The fund may, with prior notice, change the minimum size of accounts subject to mandatory redemption, which may vary by class, implement fees for small non-direct accounts or change the amount of the fee for small direct accounts.


 

34   Legg Mason Batterymarch Managed Volatility International Dividend Fund

Other things to know about transactions cont’d

 

Subject to applicable law, the fund may, with prior notice, adopt other policies from time to time requiring mandatory redemption of shares in certain circumstances.

For more information, please contact your Service Agent or the fund or consult the SAI.

Frequent trading of fund shares

Frequent purchases and redemptions of fund shares may interfere with the efficient management of the fund, increase fund transaction costs, and have a negative effect on the fund’s long-term shareholders.
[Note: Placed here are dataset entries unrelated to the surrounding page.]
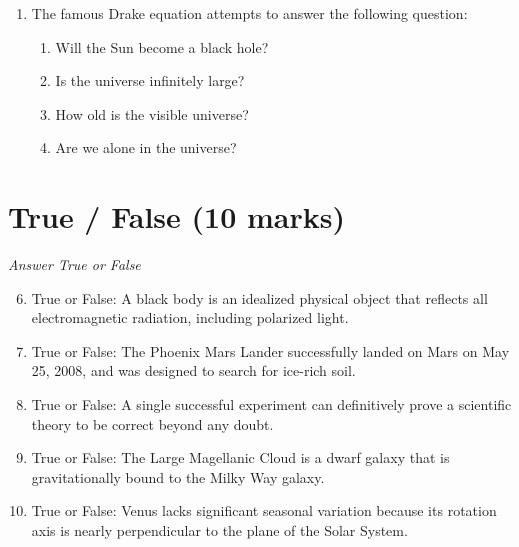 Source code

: \documentclass[12pt]{article}
\begin{document}
\begin{enumerate}[label=\arabic*.]
\begin{enumerate}[label=(\alph*)]
    \item Mars does not have enough internal heat to drive the greenhouse effect
    \item Mars is too far from the sun for the greenhouse effect to work
    \item the greenhouse effect requires an ozone layer which Mars does not have
    \item the atmosphere on Mars is too thin to trap a significant amount of heat
\end{enumerate}
\item The famous Drake equation attempts to answer the following question:
\begin{enumerate}[label=(\alph*)]
    \item Will the Sun become a black hole?
    \item Is the universe infinitely large?
    \item How old is the visible universe?
    \item Are we alone in the universe?
\end{enumerate}
\end{enumerate}

\section*{True / False (10 marks)}
\textit{Answer True or False}
\begin{enumerate}[label=\arabic*.]
\setcounter{enumi}{5}
\item True or False: A black body is an idealized physical object that reflects all electromagnetic radiation, including polarized light.
\item True or False: The Phoenix Mars Lander successfully landed on Mars on May 25, 2008, and was designed to search for ice-rich soil.
\item True or False: A single successful experiment can definitively prove a scientific theory to be correct beyond any doubt.
\item True or False: The Large Magellanic Cloud is a dwarf galaxy that is gravitationally bound to the Milky Way galaxy.
\item True or False: Venus lacks significant seasonal variation because its rotation axis is nearly perpendicular to the plane of the Solar System.
\end{enumerate}
\end{document}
For example, in order to handle large flows of cash into and out of the fund, the subadviser may need to allocate more assets to cash or other short-term investments or sell securities, rather than maintaining full investment in securities selected to achieve the fund’s investment objective. Frequent trading may cause the fund to sell securities at less favorable prices. Transaction costs, such as brokerage commissions and market spreads, can detract from the fund’s performance. In addition, the return received by long-term shareholders may be reduced when trades by other shareholders are made in an effort to take advantage of certain pricing discrepancies, when, for example, it is believed that the fund’s share price, which is determined at the close of the NYSE on each trading day, does not accurately reflect the value of the fund’s investments. Funds investing in foreign securities have been particularly susceptible to this form of arbitrage, but other funds could also be affected.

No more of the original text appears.